## Defining a Heuristic Policy
In this section, we will walk through how to define a POMDP policy of your own. For more details on POMDPs and their policies, please consult Chapter 6 of the DMU textbook [1] We will define a simple heuristic policy that takes the action that maximises the expected single-step reward, given the current belief state. We will also compare it against a policy that chooses actions at random. Please look at the documentation of [POMDPPolicies.jl](https://github.com/JuliaPOMDP/POMDPPolicies.jl) for more on the code structure of a policy object that is compatible with POMDPs.jl. We will use the explicit TigerPOMDP model - see [this](http://localhost:8888/notebooks/POMDPExamples/notebooks/Defining-a-POMDP-with-the-Explicit-Interface.ipynb) notebook for more on that.

[1] Kochenderfer, Mykel J. Decision Making Under Uncertainty: Theory and Application. MIT Press, 2015

In [1]:
using POMDPs
using POMDPPolicies # For defining a policy
using POMDPModels # For the TigerPOMDP Model
using BeliefUpdaters # To use DiscreteUpdater

┌ Info: Recompiling stale cache file /home/shushman/.julia/compiled/v1.0/POMDPs/GAotg.ji for POMDPs [a93abf59-7444-517b-a68a-c42f96afdd7d]
└ @ Base loading.jl:1184
┌ Info: Recompiling stale cache file /home/shushman/.julia/compiled/v1.0/POMDPPolicies/2WG4l.ji for POMDPPolicies [182e52fb-cfd0-5e46-8c26-fd0667c990f4]
└ @ Base loading.jl:1184
┌ Info: Recompiling stale cache file /home/shushman/.julia/compiled/v1.0/POMDPModels/GHWgR.ji for POMDPModels [355abbd5-f08e-5560-ac9e-8b5f2592a0ca]
└ @ Base loading.jl:1184


We will define a HeuristicPolicy type that only requires the POMDP instance and the set of valid actions.

In [2]:
struct HeuristicPolicy{P<:POMDP, A} <: Policy
    pomdp::P
    action_map::Vector{A}
end

In [3]:
function HeuristicPolicy(pomdp::POMDP)
    HeuristicPolicy(pomdp, actions(pomdp))
end

HeuristicPolicy

### Overriding the POMDPs.jl action function
Now we will define the `action` function, which specifies the behavior of the heuristic policy. It requires the belief state to be represented as a `DiscreteBelief`, i.e. a Probability Mass Function over individual states. It computes the expected single-step reward for each action, given the current belief state, and chooses the maximum one. Note that we must use `POMDPs.action` to override the `action` method of `POMDPs.jl`

In [4]:
function POMDPs.action(p::HeuristicPolicy, b::DiscreteBelief)
    max_value = -Inf
    best_idx = 1
    for i = 1:n_actions(p.pomdp)
        a = p.action_map[i]
        action_val = 0.0
        for (bel,state) in zip(b.b, b.state_list)
            action_val += bel*reward(p.pomdp, state, a)
        end
        
        if action_val > max_value
            best_idx = i
            max_value = action_val
        end
    end
    
    return p.action_map[best_idx]
end

### Benchmarking the Heuristic Policy
Note that unlike the other examples on using *solvers*, here we have already specified a *policy*. Therefore, we can just evaluate the policy on a problem, in this case, `TigerPOMDP`(defined in [POMDPModels](https://github.com/JuliaPOMDP/POMDPModels.jl)). We define the POMDP problem and create the policies based on it.

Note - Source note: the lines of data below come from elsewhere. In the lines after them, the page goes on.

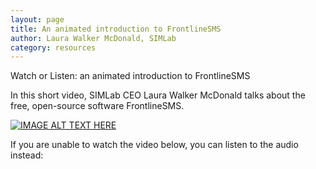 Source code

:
 ```yaml
---
layout: page
title: An animated introduction to FrontlineSMS
author: Laura Walker McDonald, SIMLab
category: resources
---
```

Watch or Listen: an animated introduction to FrontlineSMS

In this short video, SIMLab CEO Laura Walker McDonald talks about the free, open-source software FrontlineSMS.

[![IMAGE ALT TEXT HERE](https://vimeo.com/52691384)](https://vimeo.com/52691384)

If you are unable to watch the video below, you can listen to the audio instead:
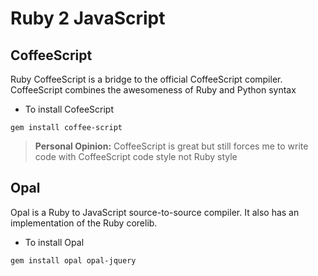 # Ruby 2 JavaScript



## CoffeeScript
Ruby CoffeeScript is a bridge to the official CoffeeScript compiler. CoffeeScript combines the awesomeness of Ruby and Python syntax 

- To install CofeeScript 
```
gem install coffee-script
```




> **Personal Opinion:** CoffeeScript is great but still forces me to write code with CoffeeScript code style not Ruby style



## Opal 
Opal is a Ruby to JavaScript source-to-source compiler. It also has an implementation of the Ruby corelib.

- To install Opal
```
gem install opal opal-jquery
``` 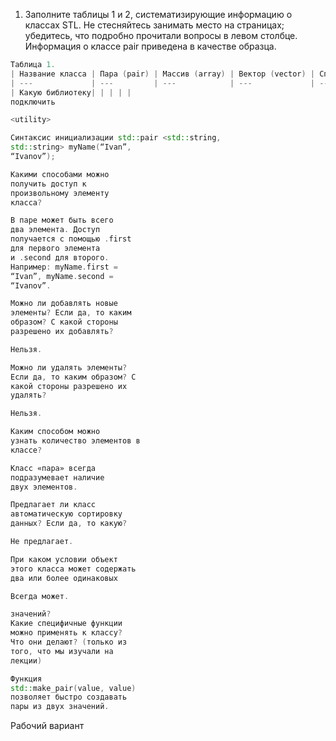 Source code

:1) Заполните таблицы 1 и 2, систематизирующие информацию о классах STL. Не стесняйтесь занимать место на страницах; убедитесь, что подробно
прочитали вопросы в левом столбце. Информация о классе pair приведена в качестве образца.
```cpp
Таблица 1.
| Название класса | Пара (pair) | Массив (array) | Вектор (vector) | Список (list) |
| ---             | ---         | ---            | ---             | ---           |
| Какую библиотеку| | | | |
подключить

<utility>

Синтаксис инициализации std::pair <std::string,
std::string> myName(“Ivan”,
“Ivanov”);

Какими способами можно
получить доступ к
произвольному элементу
класса?

В паре может быть всего
два элемента. Доступ
получается с помощью .first
для первого элемента
и .second для второго.
Например: myName.first =
“Ivan”, myName.second =
“Ivanov”.

Можно ли добавлять новые
элементы? Если да, то каким
образом? С какой стороны
разрешено их добавлять?

Нельзя.

Можно ли удалять элементы?
Если да, то каким образом? С
какой стороны разрешено их
удалять?

Нельзя.

Каким способом можно
узнать количество элементов в
классе?

Класс «пара» всегда
подразумевает наличие
двух элементов.

Предлагает ли класс
автоматическую сортировку
данных? Если да, то какую?

Не предлагает.

При каком условии объект
этого класса может содержать
два или более одинаковых

Всегда может.

значений?
Какие специфичные функции
можно применять к классу?
Что они делают? (только из
того, что мы изучали на
лекции)

Функция
std::make_pair(value, value)
позволяет быстро создавать
пары из двух значений.
```
Рабочий вариант
```cpp

```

Since we only care about the discounted reward, we can use the rollout simulator defined in [POMDPSimulators](https://github.com/JuliaPOMDP/POMDPSimulators.jl). Checkout this [notebook](https://github.com/JuliaPOMDP/POMDPExamples.jl/blob/master/notebooks/Running-Simulations.ipynb) for ways to use the other simulators as well. Finally, we can compare the expected discounted rewards and see how the heuristic policy does quite better than random.

In [6]:
pomdp = TigerPOMDP()

TigerPOMDP(-1.0, -100.0, 10.0, 0.85, 0.95)

In [7]:
heur_pol = HeuristicPolicy(pomdp)

HeuristicPolicy{TigerPOMDP,Int64}(TigerPOMDP(-1.0, -100.0, 10.0, 0.85, 0.95), [0, 1, 2])

In [8]:
# Define a random policy as a benchmark
rand_policy = RandomPolicy(pomdp);

In [9]:
using POMDPSimulators
rollout_sim = RolloutSimulator(max_steps=10);
history_heur = simulate(rollout_sim, pomdp, heur_pol, DiscreteUpdater(pomdp));
history_rand = simulate(rollout_sim, pomdp, rand_policy, DiscreteUpdater(pomdp));

┌ Info: Recompiling stale cache file /home/shushman/.julia/compiled/v1.0/POMDPSimulators/i1HOp.ji for POMDPSimulators [e0d0a172-29c6-5d4e-96d0-f262df5d01fd]
└ @ Base loading.jl:1184


In [10]:
@show history_heur;
@show history_rand;

history_heur = 9.583949041798828
history_rand = -207.38836272128898